▶ [Work instructions] Repeat the lines from the line with "who also went to DevBootcamp." to the line with "### Take-aways" in the listing below, keeping both end lines and adding nothing.

===============

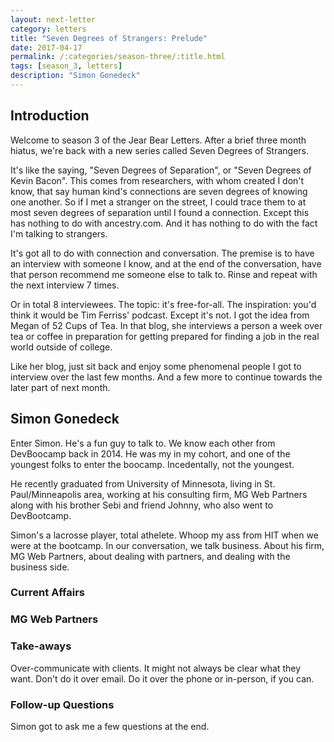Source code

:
 ```yaml
---
layout: next-letter
category: letters
title: "Seven Degrees of Strangers: Prelude" 
date: 2017-04-17
permalink: /:categories/season-three/:title.html
tags: [season_3, letters]
description: "Simon Gonedeck"
---
```

<!--
![Insert new picture here](http://gallery.tinyletterapp.com/b7acb1dd09358f1ed19f16a562a005fc08d42511/images/94ff2d22-e9e3-40a7-958b-ece4b3921ae6.png)
-->

## Introduction

Welcome to season 3 of the Jear Bear Letters.
After a brief three month hiatus, we're back with a new series called
Seven Degrees of Strangers.

It's like the saying, "Seven Degrees of Separation", or "Seven Degrees of Kevin Bacon".
This comes from researchers, with whom created I don't know, that say human kind's connections are 
seven degrees of knowing one another.
So if I met a stranger on the street, I could trace them to at most seven degrees of separation until I found a connection.
Except this has nothing to do with ancestry.com.
And it has nothing to do with the fact I'm talking to strangers.

It's got all to do with connection and conversation.
The premise is to have an interview with someone I know,
and at the end of the conversation, have that person recommend me someone else to talk to.
Rinse and repeat with the next interview 7 times.

Or in total 8 interviewees. The topic: it's free-for-all.
The inspiration: you'd think it would be Tim Ferriss' podcast.
Except it's not.
I got the idea from Megan of 52 Cups of Tea. 
In that blog, she interviews a person a week over tea or coffee
in preparation for getting prepared for finding a job in the real world
outside of college.

Like her blog, just sit back and enjoy some phenomenal people I got to interview over the last few months.
And a few more to continue towards the later part of next month.

## Simon Gonedeck

Enter Simon. He's a fun guy to talk to. We know each other from DevBoocamp back in 2014.
He was my in my cohort, and one of the youngest folks to enter the boocamp.
Incedentally, not the youngest.

He recently graduated from University of Minnesota, living in St. Paul/Minneapolis area,
working at his consulting firm, MG Web Partners along with his brother Sebi and friend Johnny,
who also went to DevBootcamp.

Simon's a lacrosse player, total athelete. Whoop my ass from HIT when we were at the bootcamp.
In our conversation, we talk business. About his firm, MG Web Partners,
about dealing with partners, and dealing with the business side. 

### Current Affairs



### MG Web Partners

### Take-aways

Over-communicate with clients. It might not always be clear what they want. 
Don't do it over email. Do it over the phone or in-person, if you can. 

### Follow-up Questions

Simon got to ask me a few questions at the end.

===============

▶ [Answer area]
who also went to DevBootcamp.

Simon's a lacrosse player, total athelete. Whoop my ass from HIT when we were at the bootcamp.
In our conversation, we talk business. About his firm, MG Web Partners,
about dealing with partners, and dealing with the business side. 

### Current Affairs



### MG Web Partners

### Take-aways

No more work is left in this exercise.